The U.S.-China trade war will cut 2019 GDP growth to its slowest pace since the 2008-09 financial crisis, the International monetary Fund warned recently, adding that the outlook could darken considerably of trade tensions are unresolved. The IMF projects that 2019 GDP growth will be 3.0%, down from the 3.2% July forecast, largely caused by increasing fall out from global trade friction. The World Economic Outlook report spells out in sharp detail the economic difficulties caused by the U.S.-China trade tariffs, including direct costs, market turmoil, reduced investment and lower productivity growth due to supply chain disruptions. The global crisis lender said that by 2020, aouced tariffs would reduce economic output by 0.8%, which translates into a loss of $700 billion, or the equivalent of an economy the size of Switzerland disappearing. “The weakness in growth is driven by a sharp deceleration for manufacturing activity and global trade, with higher tariffs and policy uncertainty damaging investment and demand for capital goods,” IMF Chief Economist Gita Gopinath said in a statement. Services were still strong across much of the world, but there of some signs of softening of services in Europe and in the United States, Gopinath said.
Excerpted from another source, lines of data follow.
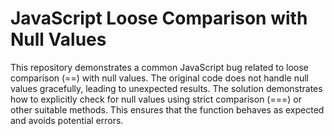 # JavaScript Loose Comparison with Null Values

This repository demonstrates a common JavaScript bug related to loose comparison (==) with null values.  The original code does not handle null values gracefully, leading to unexpected results. The solution demonstrates how to explicitly check for null values using strict comparison (===) or other suitable methods.  This ensures that the function behaves as expected and avoids potential errors.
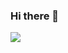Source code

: ### Hi there 👋

<a href="https://wakatime.com"><img src="https://wakatime.com/share/@48b322c4-5a32-4f99-98d4-4dc44cef5373/432ed40b-06e5-4315-b5cd-a2704a6b401c.png" /></a>

<!--
**MubarakSULAYMAN/MubarakSULAYMAN** is a ✨ _special_ ✨ repository because its `README.md` (this file) appears on your GitHub profile.

Here are some ideas to get you started:

- 🔭 I’m currently working on ...
- 🌱 I’m currently learning ...
- 👯 I’m looking to collaborate on ...
- 🤔 I’m looking for help with ...
- 💬 Ask me about ...
- 📫 How to reach me: ...
- 😄 Pronouns: ...
- ⚡ Fun fact: ...
-->
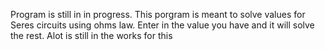 Program is still in in progress.
This porgram is meant to solve values for Seres circuits using ohms law.
Enter in the value you have and it will solve the rest.
Alot is still in the works for this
China’s economic growth slowed more than expected in almost three decades as the U.S. trade war hit factory production. GDP growth rose just 6.0% in the third quarter, slower than the second quarter 6.2% growth rate. Downbeat Chinese data in recent months has highlighted weaker demand at home and abroad. Analysts say the capacity for stimulus is limited in an economy saddled with piles of debt following previous easing cycles, which sent housing prices sharply higher. Recent signs of a breakthrough in the protracted trade war is unlikely to change the economic outlook anytime soon. In contrast to the weak GDP report, China’s industrial production grew at a better than expected 5.8% in September, faster than the 5.0% 17-year low posted in August. Demand was in line with stronger domestic orders in food processing, textiles and electrical machinery. Growth in cement, crude steel and cars slowed further. Retail sales rose 7.8% in September, faster than the 7.5% rate in August.
Important Data Releases This Week
September retail sales will be released on Wednesday, October 16 at 8:30 AM EDT. After posting a soft August except for auto sales, we are looking for a 0.3% in sales for September. Sales excluding autos and gasoline are also projected to rise 0.3%.
September existing home sales will be released on Tuesday, October 22 at 10:00 AM EDT. At an annual pace of 5.490 million, existing home sales extended recent gains in August, posting a 2.6% increase for a two-year high. Continued improvement is not expected for September, falling to a projected 5.450 million.
September durable goods orders will be released on Thursday, October 24 at 8:30 AM EDT. Durable goods orders are expected to fall 0.7% in September after the 0.2% increase for August. Excluding transportation and the core capital goods orders are projected to fall 0.1% in September.
September new home sales will be released on Thursday, October 24 at 10:00 AM EDT. New home sales pivoted higher beginning in June and extended to August. The outlook for September is 699,000, down from August’s 713,000 total.